Demystifying Nuance: Designing for Learning Outcomes

By Dr. Tyler S. Thigpen

In education today, more and more individuals and organizations are committing themselves to designing learning environments that cultivate a broader, more holistic set of student outcomes. Luckily, an array of high-quality outcome frameworks are available to help educators and leaders make sense of today’s expanded definition of learner success.  

In 2017, our team at Transcend put forward our own perspective on the types of knowledge, skills, and habits necessary for learners to thrive in–and transform–the 21st century. Our brief, Defining Graduate Aims, is based on a review of 30+ existing frameworks, our own experience with school design, and conversations with experts. The following diagram describes four distinct but reinforcing categories that make up our framework (see Figure 1):

Figure 1. — Types of learning outcomes critical to 21st-century success

This and other frameworks are helpful, but identifying the outcomes isn’t enough. The complexity of cultivating and shaping human brains means that each goal has critical nuances and challenges that impact each outcome in unintended ways. Without room for free-form creative expression in a program that focuses on global competencies, for example, a school may inadvertently set a student up for failure when navigating a world that relies on innovation.

To help our partners think through their learning outcomes and strategies, we created the Graduate Aims Database, a resource that more deeply examines the intricate layers beyond schools’ desired learning outcomes. Each entry includes:

  • information to help define and measure the outcome;
  • insights into how the outcome develops; and
  • potential design implications; and
  • debates or nuances related to the outcome that often have critical equity implications.

To date, we’ve published five outcomes—empathy, agency, critical consciousness, sense of purpose, and self-regulation. We will publish more mid-summer.

In addition to working at Transcend (which admittedly makes me bullish about the database), I’ve had first-hand experience drawing from the database to help with school design. This August, Joy Thigpen, a team, and I are launching The Forest School: An Acton Academy at Pinewood Forest in south metro Atlanta. Our mission is that “each person who enters our doors will find a calling that will change the world.” The Acton model combines learning methods that blend Socratic guiding, core-skills building, and self-directed real-world projects in an intentionally diverse and character-forging community. Acton affiliates are a network of like-minded educational entrepreneurs who are constantly experimenting; no one owner speaks for the network.
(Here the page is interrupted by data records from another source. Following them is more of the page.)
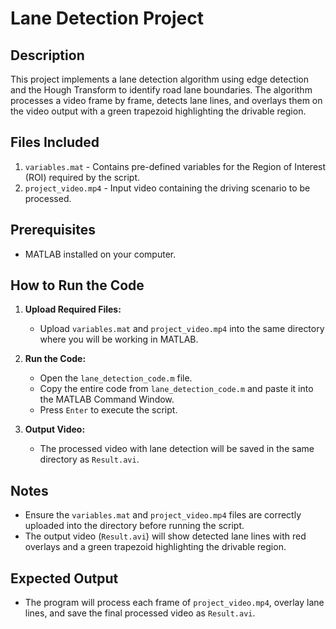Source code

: # Lane Detection Project

## Description
This project implements a lane detection algorithm using edge detection and the Hough Transform to identify road lane boundaries. The algorithm processes a video frame by frame, detects lane lines, and overlays them on the video output with a green trapezoid highlighting the drivable region.

## Files Included
1. `variables.mat` - Contains pre-defined variables for the Region of Interest (ROI) required by the script.
2. `project_video.mp4` - Input video containing the driving scenario to be processed.

## Prerequisites
- MATLAB installed on your computer.

## How to Run the Code
1. **Upload Required Files:**
   - Upload `variables.mat` and `project_video.mp4` into the same directory where you will be working in MATLAB.

2. **Run the Code:**
   - Open the `lane_detection_code.m` file.
   - Copy the entire code from `lane_detection_code.m` and paste it into the MATLAB Command Window.
   - Press `Enter` to execute the script.

3. **Output Video:**
   - The processed video with lane detection will be saved in the same directory as `Result.avi`.

## Notes
- Ensure the `variables.mat` and `project_video.mp4` files are correctly uploaded into the directory before running the script.
- The output video (`Result.avi`) will show detected lane lines with red overlays and a green trapezoid highlighting the drivable region.

## Expected Output
- The program will process each frame of `project_video.mp4`, overlay lane lines, and save the final processed video as `Result.avi`.
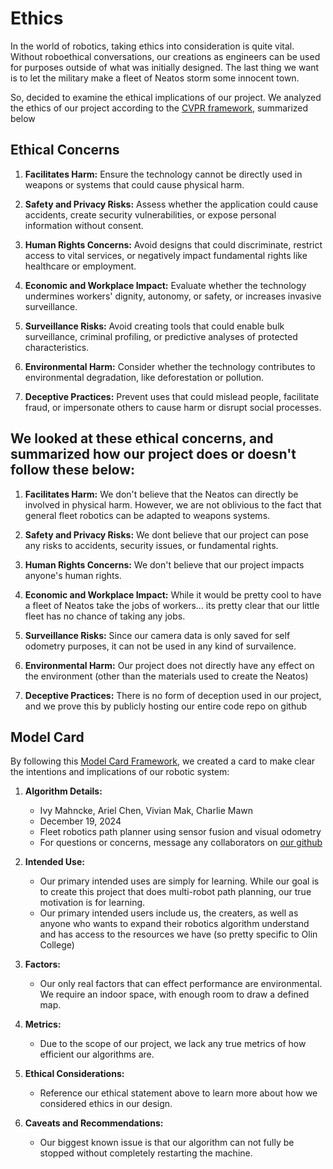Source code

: # Ethics

In the world of robotics, taking ethics into consideration is quite vital. Without roboethical conversations, our creations as engineers can be used for purposes outside of what was initially designed. The last thing we want is to let the military make a fleet of Neatos storm some innocent town.

So, decided to examine the ethical implications of our project. We analyzed the ethics of our project according to the [CVPR framework](https://cvpr2022.thecvf.com/ethics-guidelines), summarized below

Ethical Concerns
-

1. **Facilitates Harm:** Ensure the technology cannot be directly used in weapons or systems that could cause physical harm.  

2. **Safety and Privacy Risks:** Assess whether the application could cause accidents, create security vulnerabilities, or expose personal information without consent.  

3. **Human Rights Concerns:** Avoid designs that could discriminate, restrict access to vital services, or negatively impact fundamental rights like healthcare or employment.  

4. **Economic and Workplace Impact:** Evaluate whether the technology undermines workers' dignity, autonomy, or safety, or increases invasive surveillance.  

5. **Surveillance Risks:** Avoid creating tools that could enable bulk surveillance, criminal profiling, or predictive analyses of protected characteristics.  

6. **Environmental Harm:** Consider whether the technology contributes to environmental degradation, like deforestation or pollution.  

7. **Deceptive Practices:** Prevent uses that could mislead people, facilitate fraud, or impersonate others to cause harm or disrupt social processes.  

## We looked at these ethical concerns, and summarized how our project does or doesn't follow these below:

1. **Facilitates Harm:** We don't believe that the Neatos can directly be involved in physical harm. However, we are not oblivious to the fact that general fleet robotics can be adapted to weapons systems. 

2. **Safety and Privacy Risks:** We dont believe that our project can pose any risks to accidents, security issues, or fundamental rights. 

3. **Human Rights Concerns:** We don't believe that our project impacts anyone's human rights. 

4. **Economic and Workplace Impact:** While it would be pretty cool to have a fleet of Neatos take the jobs of workers... its pretty clear that our little fleet has no chance of taking any jobs. 

5. **Surveillance Risks:** Since our camera data is only saved for self odometry purposes, it can not be used in any kind of survailence.

6. **Environmental Harm:** Our project does not directly have any effect on the environment (other than the materials used to create the Neatos)

7. **Deceptive Practices:** There is no form of deception used in our project, and we prove this by publicly hosting our entire code repo on github

## Model Card
By following this [Model Card Framework](https://arxiv.org/pdf/1810.03993), we created a card to make clear the intentions and implications of our robotic system:

1. **Algorithm Details:**  
   - Ivy Mahncke, Ariel Chen, Vivian Mak, Charlie Mawn
   - December 19, 2024
   - Fleet robotics path planner using sensor fusion and visual odometry
   - For questions or concerns, message any collaborators on [our github](https://github.com/itannermahncke/fleet_robotics)  

2. **Intended Use:**  
   - Our primary intended uses are simply for learning. While our goal is to create this project that does multi-robot path planning, our true motivation is for learning. 
   - Our primary intended users include us, the creaters, as well as anyone who wants to expand their robotics algorithm understand and has access to the resources we have (so pretty specific to Olin College)

3. **Factors:**  
   - Our only real factors that can effect performance are environmental. We require an indoor space, with enough room to draw a defined map. 

4. **Metrics:**  
   - Due to the scope of our project, we lack any true metrics of how efficient our algorithms are.  

5. **Ethical Considerations:**  
   - Reference our ethical statement above to learn more about how we considered ethics in our design.  

6. **Caveats and Recommendations:**  
   - Our biggest known issue is that our algorithm can not fully be stopped without completely restarting the machine.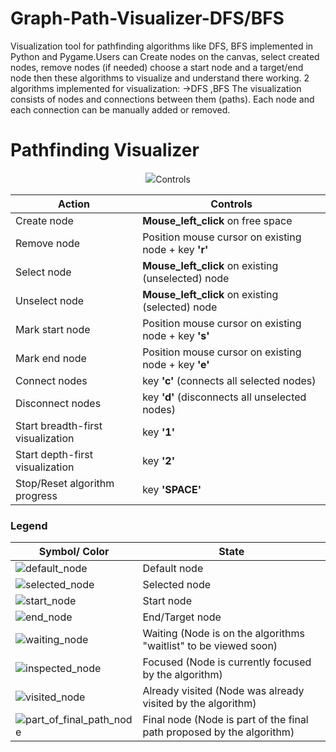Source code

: # Graph-Path-Visualizer-DFS/BFS
Visualization tool for pathfinding algorithms like DFS, BFS implemented in Python and Pygame.Users can Create nodes on the canvas, select created nodes, remove nodes (if needed) choose a start node and a target/end node then these algorithms to visualize and understand there working.
2 algorithms implemented for visualization:
->DFS
,BFS
The visualization consists of nodes and connections between them (paths). Each node and each connection can be manually added or removed.

# Pathfinding Visualizer
<p align="center">
  <img src=" />
</p>


### Controls
Action | Controls |
--- | --- |
Create node | **Mouse_left_click** on free space |
Remove node | Position mouse cursor on existing node + key **'r'** |
Select node | **Mouse_left_click** on existing (unselected) node |
Unselect node | **Mouse_left_click** on existing (selected) node |
Mark start node | Position mouse cursor on existing node + key **'s'** |
Mark end node | Position mouse cursor on existing node + key **'e'** |
Connect nodes | key **'c'** (connects all selected nodes) |
Disconnect nodes | key **'d'** (disconnects all unselected nodes) |
Start breadth-first visualization | key **'1'** |
Start depth-first visualization | key **'2'** |
Stop/Reset algorithm progress | key **'SPACE'** |

### Legend
Symbol/ Color | State |
--- | --- |
![default_node](https://user-images.githubusercontent.com/90963546/179387978-0888af7f-2b20-4f69-97ce-c8afcdbe7391.png) | Default node |
![selected_node](https://user-images.githubusercontent.com/90963546/179388034-a1d68db0-9f0c-42a3-a1bb-543b03c6a438.png) | Selected node |
![start_node](https://user-images.githubusercontent.com/90963546/179388055-b1b08d60-9279-4185-b4a2-e0b401d63284.png) | Start node |
![end_node](https://user-images.githubusercontent.com/90963546/179388101-22098968-6c4e-48df-b6fe-da25e3bd0553.png) | End/Target node |
![waiting_node](https://user-images.githubusercontent.com/90963546/179388115-456dd4f5-77de-4193-91e6-0e6fcb5686b8.png) | Waiting (Node is on the algorithms "waitlist" to be viewed soon) |
![inspected_node](https://user-images.githubusercontent.com/90963546/179388136-bd202644-9062-4c47-af04-0354b1702d50.png) | Focused (Node is currently focused by the algorithm) |
 ![visited_node](https://user-images.githubusercontent.com/90963546/179388301-00c5740d-2b75-4872-8566-5e614bf0e0d5.png)| Already visited (Node was already visited by the algorithm) |
![part_of_final_path_node](https://user-images.githubusercontent.com/90963546/179388322-d6ce4ca0-e608-4b47-842d-8b29f278132a.png)| Final node (Node is part of the final path proposed by the algorithm) |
Members of our founding team were keen to use Transcend’s database to improve our learning design. Specifically, we weighed insights from each database entry against our learning design to make important tweaks, some of which had ripple effects on other aspects of our model. Of the five graduate aims currently available in the database, “sense of purpose” was most poignant for us.

Here are five ways that the “sense of purpose” entry helped The Forest School.

1. It affirmed certain parts of our learning design and encouraged us to keep what we had and press onward.

For example, in a section called “Look Fors,” the database suggests that people with purpose will: (a) articulate an interest and the “why” behind the interest; (b) demonstrate sustained passion and commitment to a certain goal; (c) engage in deep conceptual thinking and understanding; and (d) reflect on how their efforts benefit others.

Reading these “Look Fors” affirmed the criteria we built to assess the self-directed project our high schoolers will pitch and undertake during their time at The Forest School. It also affirmed specific language decisions we made.

In addition, a major theme of the entry is that purpose 1) develops at a different rate for each individual based on life experiences and 2) usually doesn’t firm up until young adulthood—meaning mid-20s and early 30s. This theme affirmed our efforts to include learning experiences such as Dream Teams (a team of mentors that support student goal setting) and Purpose Match (a tool for reflecting on purpose) to help our learners build ”purpose seeking skills” rather than a fixed purpose statement by the time they graduate.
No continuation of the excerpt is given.